The computer vision field is one of the most promising areas of technological development. Advances in computer vision will underpin autonomous car infrastructure, improve medical diagnosis, and - in the insurance industry - automate claims settlement.
Yet computers need to be told what they are looking at before they can learn how to react. In response, a new "data labeling" industry has emerged. Workers look at countless pictures and videos and label different elements such as traffic signals, pedestrians, and other cars. This manual investment is essential before a computer vision system can be put into production and start making decisions.
This poses an interesting question: who will own the computer vision infrastructure of the future? There are a host of early stage companies pursuing computer vision opportunities at present, but few of them have the resources to invest in these intensive back office operations.
Tech monoliths like Google, Amazon and Microsoft have the capital to invest in this kind of enterprise and existing enterprise cloud relationships where they can offer computer vision as a tech layer.
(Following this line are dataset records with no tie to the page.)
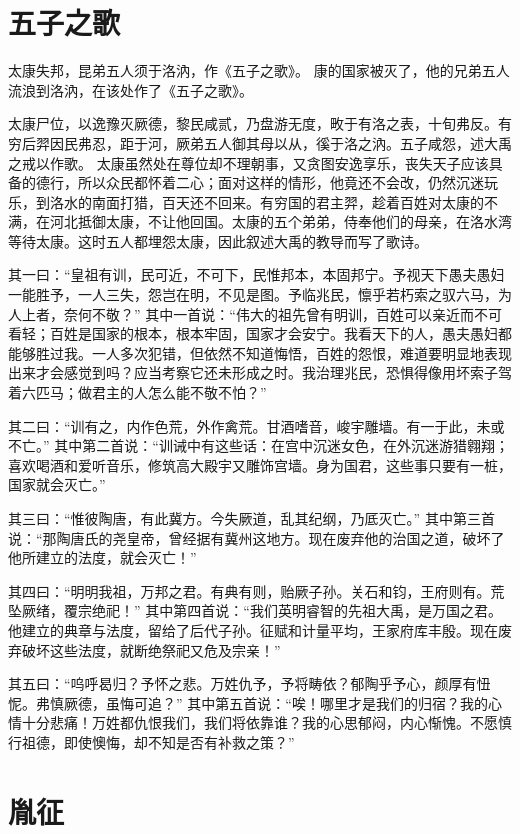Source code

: \documentclass[12pt,UTF8]{ctexbook}
\begin{document}
\chapter{五子之歌}

太康失邦，昆弟五人须于洛汭，作《五子之歌》。
康的国家被灭了，他的兄弟五人流浪到洛汭，在该处作了《五子之歌》。

太康尸位，以逸豫灭厥德，黎民咸贰，乃盘游无度，畋于有洛之表，十旬弗反。有穷后羿因民弗忍，距于河，厥弟五人御其母以从，徯于洛之汭。五子咸怨，述大禹之戒以作歌。
太康虽然处在尊位却不理朝事，又贪图安逸享乐，丧失天子应该具备的德行，所以众民都怀着二心；面对这样的情形，他竟还不会改，仍然沉迷玩乐，到洛水的南面打猎，百天还不回来。有穷国的君主羿，趁着百姓对太康的不满，在河北抵御太康，不让他回国。太康的五个弟弟，侍奉他们的母亲，在洛水湾等待太康。这时五人都埋怨太康，因此叙述大禹的教导而写了歌诗。

其一曰：“皇祖有训，民可近，不可下，民惟邦本，本固邦宁。予视天下愚夫愚妇一能胜予，一人三失，怨岂在明，不见是图。予临兆民，懔乎若朽索之驭六马，为人上者，奈何不敬？”
其中一首说：“伟大的祖先曾有明训，百姓可以亲近而不可看轻；百姓是国家的根本，根本牢固，国家才会安宁。我看天下的人，愚夫愚妇都能够胜过我。一人多次犯错，但依然不知道悔悟，百姓的怨恨，难道要明显地表现出来才会感觉到吗？应当考察它还未形成之时。我治理兆民，恐惧得像用坏索子驾着六匹马；做君主的人怎么能不敬不怕？”

其二曰：“训有之，内作色荒，外作禽荒。甘酒嗜音，峻宇雕墙。有一于此，未或不亡。”
其中第二首说：“训诫中有这些话：在宫中沉迷女色，在外沉迷游猎翱翔；喜欢喝酒和爱听音乐，修筑高大殿宇又雕饰宫墙。身为国君，这些事只要有一桩，国家就会灭亡。”

其三曰：“惟彼陶唐，有此冀方。今失厥道，乱其纪纲，乃厎灭亡。”
其中第三首说：“那陶唐氏的尧皇帝，曾经据有冀州这地方。现在废弃他的治国之道，破坏了他所建立的法度，就会灭亡！”

其四曰：“明明我祖，万邦之君。有典有则，贻厥子孙。关石和钧，王府则有。荒坠厥绪，覆宗绝祀！”
其中第四首说：“我们英明睿智的先祖大禹，是万国之君。他建立的典章与法度，留给了后代子孙。征赋和计量平均，王家府库丰殷。现在废弃破坏这些法度，就断绝祭祀又危及宗亲！”

其五曰：“呜呼曷归？予怀之悲。万姓仇予，予将畴依？郁陶乎予心，颜厚有忸怩。弗慎厥德，虽悔可追？”
其中第五首说：“唉！哪里才是我们的归宿？我的心情十分悲痛！万姓都仇恨我们，我们将依靠谁？我的心思郁闷，内心惭愧。不愿慎行祖德，即使懊悔，却不知是否有补救之策？”

\chapter{胤征}
\end{document}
It could be that this particular area of AI is a battle between big tech companies rather than a space for early stage companies.
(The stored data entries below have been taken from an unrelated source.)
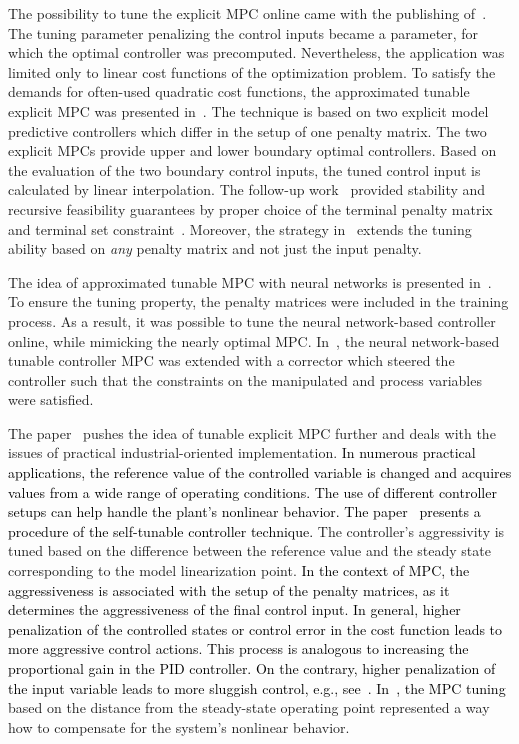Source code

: \documentclass[preprint,12pt]{elsarticle}
\newcommand{\change}[1]{\textcolor{black}{#1}}
\begin{document}
	The possibility to tune the explicit MPC online came with the publishing of~\cite{Baric_tunable}. The tuning parameter penalizing the control inputs became a parameter, for which the optimal controller was precomputed. Nevertheless, the application was limited only to linear cost functions of the optimization problem. To satisfy the demands for often-used quadratic cost functions, the approximated tunable explicit MPC was presented in~\cite{Klauco_tunable}. The technique is based on two explicit model predictive controllers which differ in the setup of one penalty matrix. The two explicit MPCs provide upper and lower boundary optimal controllers. Based on the evaluation of the two boundary control inputs, the tuned control input is calculated by linear interpolation. The follow-up work~\cite{Oravec_tunable} provided stability and recursive feasibility guarantees by proper choice of the terminal penalty matrix and terminal set constraint~\cite{Mayne_stability}. Moreover, the strategy in~\cite{Oravec_tunable} extends the tuning ability based on \textit{any} penalty matrix and not just the input penalty.
	
	The idea of approximated tunable MPC with neural networks is presented in~\cite{Kis_NN_MPC}. To ensure the tuning property, the penalty matrices were included in the training process. As a result, it was possible to tune the neural network-based controller online, while mimicking the nearly optimal MPC. In~\cite{Kis_NN_MPC_corrector}, the neural network-based tunable controller MPC was extended with a corrector which steered the controller such that the constraints on the manipulated and process variables were satisfied. 
	
	The paper~\cite{self_tunable} pushes the idea of tunable explicit MPC further and deals with the issues of practical industrial-oriented implementation. \change{In numerous practical applications, the reference value of the controlled variable is changed and acquires values from a wide range of operating conditions. The use of different controller setups can help handle the plant's nonlinear behavior. The paper~\cite{self_tunable} presents a procedure of the self-tunable controller technique.} The controller's aggressivity is tuned based on the difference between the reference value and the steady state corresponding to the model linearization point. \change{In the context of MPC, the aggressiveness is associated with the setup of the penalty matrices, as it determines the aggressiveness of the final control input. In general, higher penalization of the controlled states or control error in the cost function leads to more aggressive control actions. This process is analogous to increasing the proportional gain in the PID controller. On the contrary, higher penalization of the input variable leads to more sluggish control, e.g., see~\cite{Maciejowski_MPC}. In~\cite{self_tunable}, the MPC tuning} based on the distance from the steady-state operating point represented a way how to compensate for the system's nonlinear behavior.  
	
\end{document}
Today, companies are embracing artificial intelligence as a way to automate decision-making and help drive new business opportunities. The challenge is that the algorithms that underpin the technology are as naive as newborns. They need to be fed millions of labelled examples to teach them to “see”. For a self-driving car algorithm to be taught the meaning of road signs, or to tell the difference between a child and a fox, hours of footage have to be watched and objects tagged, frame by frame. An hour of video takes eight hours to annotate. In fact, a McKinsey report from 2018 listed data labelling as the biggest obstacle to AI adoption in industry.